====== Data under study

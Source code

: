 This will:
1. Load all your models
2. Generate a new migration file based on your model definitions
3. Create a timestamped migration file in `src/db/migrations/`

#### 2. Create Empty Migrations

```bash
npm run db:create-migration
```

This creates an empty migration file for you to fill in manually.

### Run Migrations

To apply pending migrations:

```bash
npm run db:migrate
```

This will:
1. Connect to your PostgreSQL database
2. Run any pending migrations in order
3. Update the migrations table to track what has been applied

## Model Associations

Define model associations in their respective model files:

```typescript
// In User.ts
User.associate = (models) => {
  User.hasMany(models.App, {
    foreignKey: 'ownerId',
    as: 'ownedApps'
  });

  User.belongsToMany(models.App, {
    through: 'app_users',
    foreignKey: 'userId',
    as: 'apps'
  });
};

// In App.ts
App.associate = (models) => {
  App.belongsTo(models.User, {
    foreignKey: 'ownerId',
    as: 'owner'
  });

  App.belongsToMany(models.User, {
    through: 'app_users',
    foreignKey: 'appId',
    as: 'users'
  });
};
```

============

● Work item: Start at the first line of the entries and stop at the line that contains "This creates an". Repeat every line in that span exactly, and nothing beyond it.

● Answer below:
Source code

: This will:
1. Load all your models
2. Generate a new migration file based on your model definitions
3. Create a timestamped migration file in `src/db/migrations/`

#### 2. Create Empty Migrations

```bash
npm run db:create-migration
```

This creates an empty migration file for you to fill in manually.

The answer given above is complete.